— Addio, addio, diabolica e divina montagna; un adoratore del tuo fuoco ti saluta commosso; addio, addio! Domani all'apparire del giorno cercherò inutilmente nello spazio la tua cima fumante e mi domanderò con tristezza: rivedrò più il Vesuvio?

— Addio, poetici colli del Vomero, di Pompei e di Sorrento.
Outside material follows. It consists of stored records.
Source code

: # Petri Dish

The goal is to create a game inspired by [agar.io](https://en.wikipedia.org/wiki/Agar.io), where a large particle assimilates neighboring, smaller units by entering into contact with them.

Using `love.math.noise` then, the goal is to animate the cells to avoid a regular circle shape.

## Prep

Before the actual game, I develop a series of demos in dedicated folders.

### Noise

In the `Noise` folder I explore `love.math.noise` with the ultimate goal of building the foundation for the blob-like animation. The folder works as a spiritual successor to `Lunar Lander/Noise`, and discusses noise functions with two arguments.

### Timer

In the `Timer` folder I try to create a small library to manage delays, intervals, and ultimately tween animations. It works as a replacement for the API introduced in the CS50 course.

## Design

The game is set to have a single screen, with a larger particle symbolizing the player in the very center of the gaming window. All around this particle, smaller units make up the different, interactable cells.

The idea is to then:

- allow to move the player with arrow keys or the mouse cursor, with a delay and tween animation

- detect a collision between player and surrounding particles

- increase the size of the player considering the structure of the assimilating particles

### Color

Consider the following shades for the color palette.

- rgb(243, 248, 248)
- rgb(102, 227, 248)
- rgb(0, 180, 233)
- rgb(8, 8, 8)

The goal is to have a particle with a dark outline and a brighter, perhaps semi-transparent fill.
Addio, placide marine del golfo, che lontane tornerete assidue, come sogni tristissimi e soavi, alla memoria ed al core dell'amico lontano; addio, addio! — Il bastimento ha cominciato a fremere al gorgoglìo della caldaja che ribolle nel suo ventre; i segnali dell'imminente partenza sono dati e già è principiato lo sgombro di tutti coloro che son qui per affari o per addii, fra i quali il nostro Enrico che sarà l'ultimo ad allontanarsi.
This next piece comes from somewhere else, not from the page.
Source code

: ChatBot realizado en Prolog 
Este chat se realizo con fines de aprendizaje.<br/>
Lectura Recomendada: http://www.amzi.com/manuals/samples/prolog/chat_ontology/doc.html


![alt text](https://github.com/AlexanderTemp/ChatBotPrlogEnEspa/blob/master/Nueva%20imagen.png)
— Si parte! addio, mio buon amico, e addio, addio a te dal profondo del core, o Napoli maravigliosa, addio! Io non ti ho certo adulata come tutti gli altri tuoi amanti, ma tu non volermene male, perchè forse più di tutti gli altri ti amo. Addio, Napoli mia, e, se l'ira del tuo vulcano non ti tocchi in eterno, vogli compatire il piccolo figlio d'una delle tue cento fortunate sorelle, che limpida e sconfinata, come la serenità del tuo cielo, vorrebbe la purezza della tua grande anima di fuoco. —

Nota del Trascrittore

Ortografia e punteggiatura originali sono state mantenute, così come le grafie alternative (edifizi/edifizj, frenesia/frenesìa e simili), correggendo senza annotazione minimi errori tipografici.